◆ WORK INSTRUCTION
Give only the number of lines in the records below that contain the word "requests".

[DATA UNDER STUDY — start]

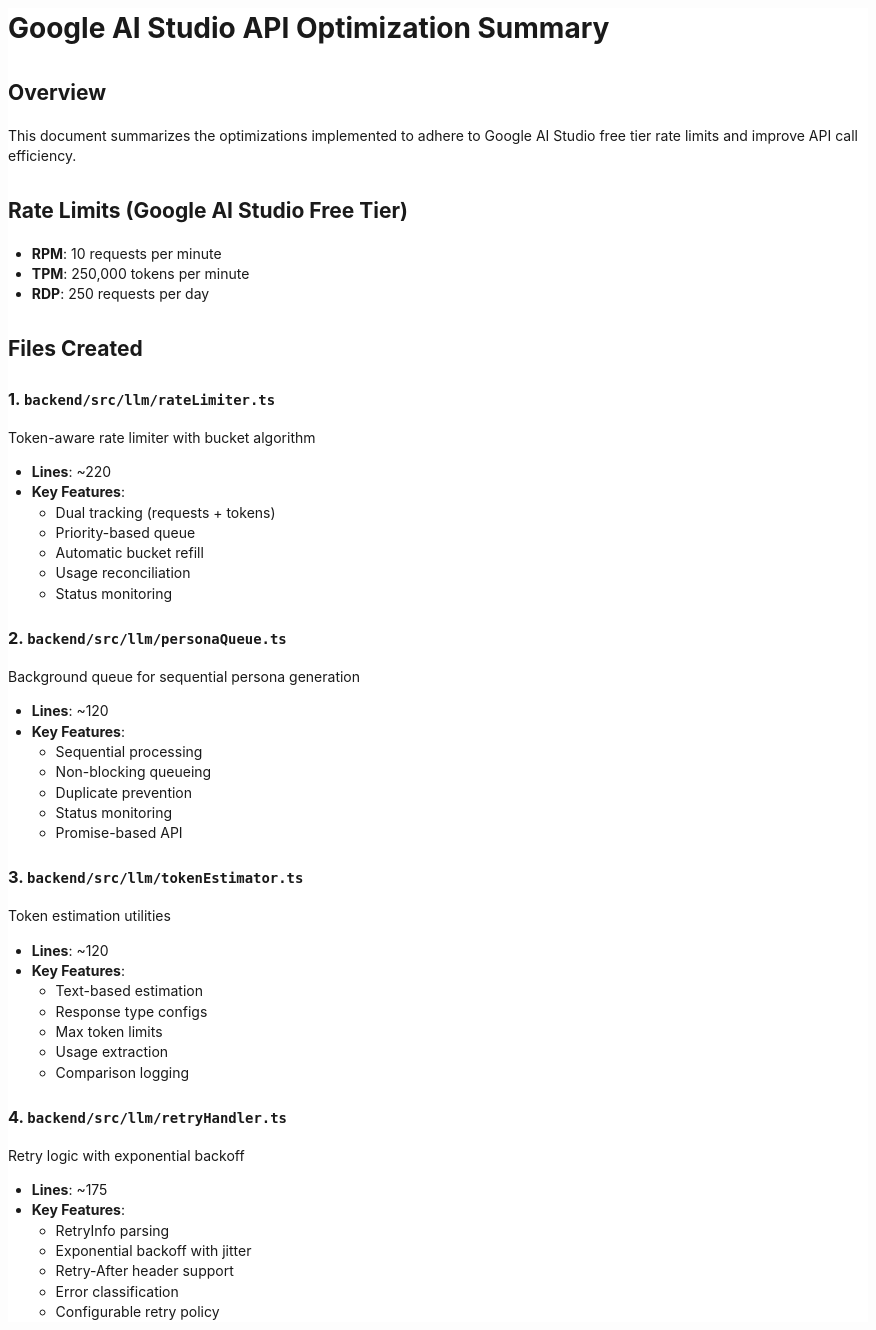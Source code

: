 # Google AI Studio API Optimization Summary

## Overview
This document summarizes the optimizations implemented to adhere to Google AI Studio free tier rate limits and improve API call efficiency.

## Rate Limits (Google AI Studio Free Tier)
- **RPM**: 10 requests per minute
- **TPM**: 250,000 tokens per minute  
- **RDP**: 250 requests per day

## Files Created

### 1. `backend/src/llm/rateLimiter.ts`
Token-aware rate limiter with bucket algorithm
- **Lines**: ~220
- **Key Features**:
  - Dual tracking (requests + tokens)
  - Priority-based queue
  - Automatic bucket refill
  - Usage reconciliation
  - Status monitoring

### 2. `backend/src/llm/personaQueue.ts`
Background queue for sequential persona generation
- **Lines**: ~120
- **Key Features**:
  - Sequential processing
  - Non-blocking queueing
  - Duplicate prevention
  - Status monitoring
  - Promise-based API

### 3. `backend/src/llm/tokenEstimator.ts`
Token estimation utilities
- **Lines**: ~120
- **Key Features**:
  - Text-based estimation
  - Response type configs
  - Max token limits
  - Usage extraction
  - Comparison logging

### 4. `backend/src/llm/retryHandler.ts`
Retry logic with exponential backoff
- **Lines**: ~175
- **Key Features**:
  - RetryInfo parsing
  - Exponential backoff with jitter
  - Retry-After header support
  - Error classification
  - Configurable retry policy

[DATA UNDER STUDY — finish]
[DATA UNDER STUDY — start]

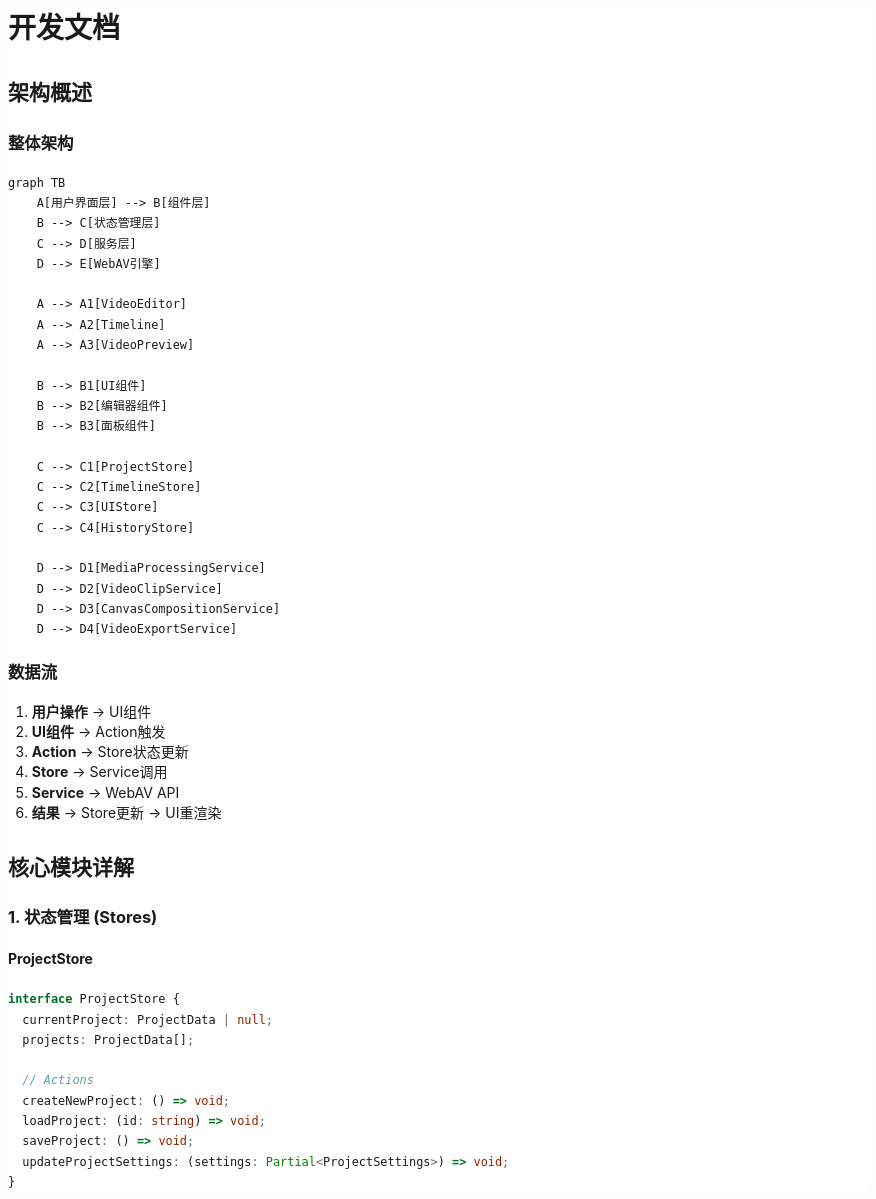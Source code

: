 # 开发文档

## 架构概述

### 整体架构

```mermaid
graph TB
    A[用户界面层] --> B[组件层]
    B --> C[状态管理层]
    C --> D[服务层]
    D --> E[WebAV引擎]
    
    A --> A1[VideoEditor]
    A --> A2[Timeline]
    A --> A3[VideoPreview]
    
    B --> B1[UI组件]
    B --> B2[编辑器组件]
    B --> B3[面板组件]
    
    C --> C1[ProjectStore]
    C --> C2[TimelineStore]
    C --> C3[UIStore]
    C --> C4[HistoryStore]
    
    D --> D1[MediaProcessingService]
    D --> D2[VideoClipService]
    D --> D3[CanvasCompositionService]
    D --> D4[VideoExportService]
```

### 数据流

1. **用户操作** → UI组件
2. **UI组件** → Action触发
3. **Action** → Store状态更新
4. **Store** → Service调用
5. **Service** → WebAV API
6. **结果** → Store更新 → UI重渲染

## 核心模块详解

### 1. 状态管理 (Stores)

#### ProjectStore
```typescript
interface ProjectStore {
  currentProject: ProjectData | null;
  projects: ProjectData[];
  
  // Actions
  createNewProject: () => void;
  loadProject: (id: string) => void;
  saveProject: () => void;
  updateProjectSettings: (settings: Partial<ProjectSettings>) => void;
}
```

[DATA UNDER STUDY — finish]

◆ RESULT BELOW
3